David was part of the first intake of students in the MA program in Jungian and Post-Jungian Studies at the University of Essex and earned his PhD from Goldsmiths, University of London. His thesis was published as a book, Apophatic Elements in the Theory and Practice of Psychoanalysis: Pseudo-Dionysius and C.G. Jung. He is author of scholarly articles, book chapters, and edited books in the Western and Eastern spiritual traditions, psychoanalysis, philosophy, art, culture, society, and clinical practice. Included in his most influential writing are papers discussing cultural homelessness, shame as an achievement in analytic training, and the hermit and the analyst. Links to his publications may be found here.

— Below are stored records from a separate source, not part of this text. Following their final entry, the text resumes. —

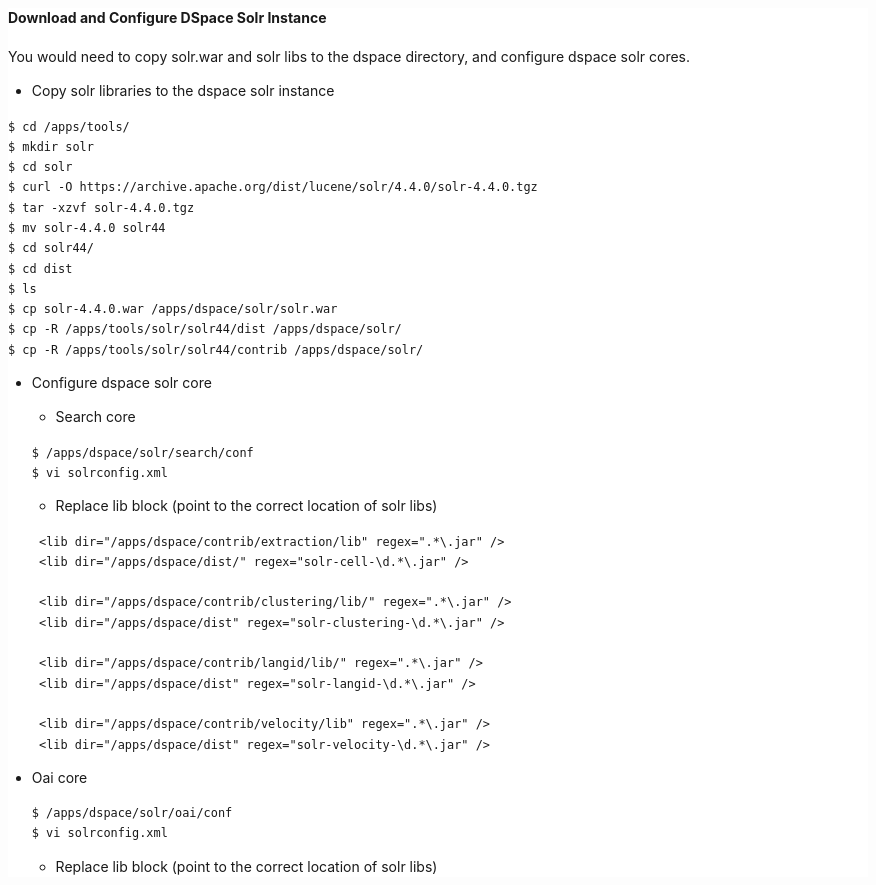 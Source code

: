 #### Download and Configure DSpace Solr Instance

You would need to copy solr.war and solr libs to the dspace directory, and configure dspace solr cores. 

* Copy solr libraries to the dspace solr instance

```
$ cd /apps/tools/
$ mkdir solr
$ cd solr
$ curl -O https://archive.apache.org/dist/lucene/solr/4.4.0/solr-4.4.0.tgz
$ tar -xzvf solr-4.4.0.tgz
$ mv solr-4.4.0 solr44
$ cd solr44/
$ cd dist
$ ls
$ cp solr-4.4.0.war /apps/dspace/solr/solr.war
$ cp -R /apps/tools/solr/solr44/dist /apps/dspace/solr/
$ cp -R /apps/tools/solr/solr44/contrib /apps/dspace/solr/

```

* Configure dspace solr core

	* Search core
	
	```
	$ /apps/dspace/solr/search/conf
	$ vi solrconfig.xml
	
	```
	* Replace lib block (point to the correct location of solr libs)
	
	
	```
	 <lib dir="/apps/dspace/contrib/extraction/lib" regex=".*\.jar" />
     <lib dir="/apps/dspace/dist/" regex="solr-cell-\d.*\.jar" />

     <lib dir="/apps/dspace/contrib/clustering/lib/" regex=".*\.jar" />
     <lib dir="/apps/dspace/dist" regex="solr-clustering-\d.*\.jar" />

     <lib dir="/apps/dspace/contrib/langid/lib/" regex=".*\.jar" />
     <lib dir="/apps/dspace/dist" regex="solr-langid-\d.*\.jar" />

     <lib dir="/apps/dspace/contrib/velocity/lib" regex=".*\.jar" />
     <lib dir="/apps/dspace/dist" regex="solr-velocity-\d.*\.jar" />
  
	```
	

* Oai core
	
	```
	$ /apps/dspace/solr/oai/conf
	$ vi solrconfig.xml
	
	```
	* Replace lib block (point to the correct location of solr libs)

From 1988 to 2018 he was a core member, tutor and clinical supervisor of the Association of Independent Psychotherapists (AIP), London, which he founded. As a key player of the ‘core group’, he guided the organisation’s development for 30 years over which 42 psychoanalytic psychotherapists completed their training. The core group met weekly, with an external analyst in attendance to facilitate a reflective process. He designed the training structure and curriculum, hosted workshops and conferences and managed the process of UKCP accreditation.

He was a senior lecturer at the Lancashire School of Health and Postgraduate Medicine, University of Central Lancashire, the Institute of Psychotherapy and Social Studies, London, and from 2008 to 2019 taught seminars, designed course curriculums, supervised Masters and PhD dissertations and organized international conferences at the Centre for Psychoanalysis, Middlesex University, London where he became an honorary researcher. In 2019 he became a lecturer in Jungian Studies at the Department of Psychosocial and Psychoanalytic Studies, University of Essex.  He became founding Director of the Comparative Psychoanalysis Research Group where he hosted international scholars, offered ongoing seminars and study groups and became editor of Comparative Psychoanalysis Book Series published by Routledge. A tribute to David from the University of Essex appears here.

David was known as an intellectual and gifted teacher, a thoughtful, skilled master clinician, and a passionate, compassionate and valued colleague to his many peers and friends. He was committed to the promotion of dialogue, fiercely rejecting what we have come to call ‘silos’, unthinking attachments and transferences to ideologies, particularly – although not exclusively within psychoanalysis. He did not confine himself to the “pen” or keyboard but worked tirelessly to set up the spaces and systems whereby dialogue would take place.

David loved music, art, poetry, the Cornwall coast, grappling with ideas, walking the dog. He will be lovingly remembered by his wife Jeri Onitskansky, her children Nico Sanders and Mischa Stevens, his step-granddaughter Goldie Sanders, and his siblings Kathleen Ashley, Nancy Henderson-James, and Mark Henderson.